Word-for-word transcription: reproduce all of the data, but not the pictures.

[Records drawn from a dataset]
------------------------------

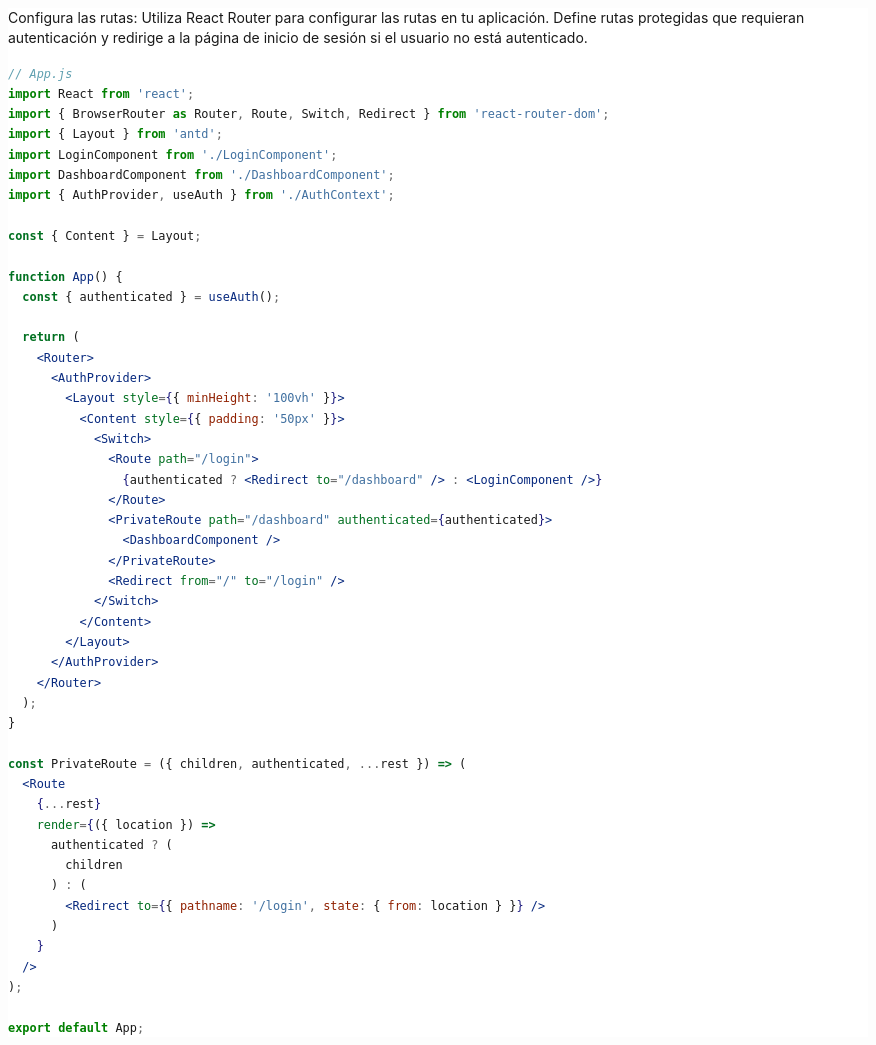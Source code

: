 Configura las rutas:
Utiliza React Router para configurar las rutas en tu aplicación. Define rutas protegidas que requieran autenticación y redirige a la página de inicio de sesión si el usuario no está autenticado.

```jsx
// App.js
import React from 'react';
import { BrowserRouter as Router, Route, Switch, Redirect } from 'react-router-dom';
import { Layout } from 'antd';
import LoginComponent from './LoginComponent';
import DashboardComponent from './DashboardComponent';
import { AuthProvider, useAuth } from './AuthContext';

const { Content } = Layout;

function App() {
  const { authenticated } = useAuth();

  return (
    <Router>
      <AuthProvider>
        <Layout style={{ minHeight: '100vh' }}>
          <Content style={{ padding: '50px' }}>
            <Switch>
              <Route path="/login">
                {authenticated ? <Redirect to="/dashboard" /> : <LoginComponent />}
              </Route>
              <PrivateRoute path="/dashboard" authenticated={authenticated}>
                <DashboardComponent />
              </PrivateRoute>
              <Redirect from="/" to="/login" />
            </Switch>
          </Content>
        </Layout>
      </AuthProvider>
    </Router>
  );
}

const PrivateRoute = ({ children, authenticated, ...rest }) => (
  <Route
    {...rest}
    render={({ location }) =>
      authenticated ? (
        children
      ) : (
        <Redirect to={{ pathname: '/login', state: { from: location } }} />
      )
    }
  />
);

export default App;
```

------------------------------

** Answer to this problem **
Source code

: Configura las rutas:
Utiliza React Router para configurar las rutas en tu aplicación. Define rutas protegidas que requieran autenticación y redirige a la página de inicio de sesión si el usuario no está autenticado.

```jsx
// App.js
import React from 'react';
import { BrowserRouter as Router, Route, Switch, Redirect } from 'react-router-dom';
import { Layout } from 'antd';
import LoginComponent from './LoginComponent';
import DashboardComponent from './DashboardComponent';
import { AuthProvider, useAuth } from './AuthContext';

const { Content } = Layout;

function App() {
  const { authenticated } = useAuth();

  return (
    <Router>
      <AuthProvider>
        <Layout style={{ minHeight: '100vh' }}>
          <Content style={{ padding: '50px' }}>
            <Switch>
              <Route path="/login">
                {authenticated ? <Redirect to="/dashboard" /> : <LoginComponent />}
              </Route>
              <PrivateRoute path="/dashboard" authenticated={authenticated}>
                <DashboardComponent />
              </PrivateRoute>
              <Redirect from="/" to="/login" />
            </Switch>
          </Content>
        </Layout>
      </AuthProvider>
    </Router>
  );
}

const PrivateRoute = ({ children, authenticated, ...rest }) => (
  <Route
    {...rest}
    render={({ location }) =>
      authenticated ? (
        children
      ) : (
        <Redirect to={{ pathname: '/login', state: { from: location } }} />
      )
    }
  />
);

export default App;
```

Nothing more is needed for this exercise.